Exercise prompt |
Everything from the line containing "(blue) and maximum" through the end of the entries below must be set down exactly, and nothing else.

Material for the task |
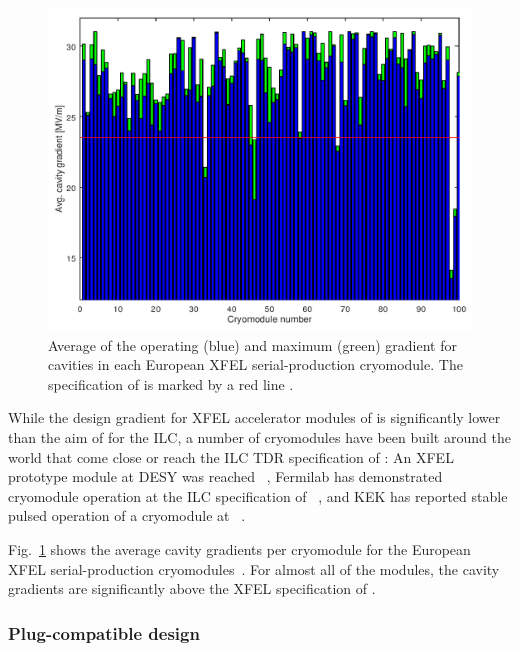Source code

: \begin{figure}[htbp]
   \includegraphics[width=\hsize]{chapters/figures/srf17-mopb106-fig1}
\caption{Average of the operating (blue) and maximum
(green) gradient for cavities in each European XFEL serial-production cryomodule.
The specification of  is marked by a red line
\cite{Kasprzak:2018kkr}.
}
\label{fig:cryomodules-performance}
\end{figure}

While the design gradient for XFEL accelerator modules of  is significantly lower than the aim of  for the ILC, a number of cryomodules have been built around the world that come close or reach the ILC TDR specification of : An XFEL prototype module at DESY was reached ~\cite{Kostin:2009a}, Fermilab has demonstrated cryomodule operation at the ILC specification of ~\cite{Broemmelsiek:2018iqr}, and KEK has reported stable pulsed operation of a cryomodule at ~\cite{Yamamoto:2018kml}.

Fig.~\ref{fig:cryomodules-performance} shows the average cavity gradients per cryomodule for the European XFEL serial-production cryomodules~\cite{Kasprzak:2018kkr}. 
For almost all of the modules, the cavity gradients are significantly above the XFEL specification of .


\subsubsection{Plug-compatible design}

Answer box |
\caption{Average of the operating (blue) and maximum
(green) gradient for cavities in each European XFEL serial-production cryomodule.
The specification of  is marked by a red line
\cite{Kasprzak:2018kkr}.
}
\label{fig:cryomodules-performance}
\end{figure}

While the design gradient for XFEL accelerator modules of  is significantly lower than the aim of  for the ILC, a number of cryomodules have been built around the world that come close or reach the ILC TDR specification of : An XFEL prototype module at DESY was reached ~\cite{Kostin:2009a}, Fermilab has demonstrated cryomodule operation at the ILC specification of ~\cite{Broemmelsiek:2018iqr}, and KEK has reported stable pulsed operation of a cryomodule at ~\cite{Yamamoto:2018kml}.

Fig.~\ref{fig:cryomodules-performance} shows the average cavity gradients per cryomodule for the European XFEL serial-production cryomodules~\cite{Kasprzak:2018kkr}. 
For almost all of the modules, the cavity gradients are significantly above the XFEL specification of .


\subsubsection{Plug-compatible design}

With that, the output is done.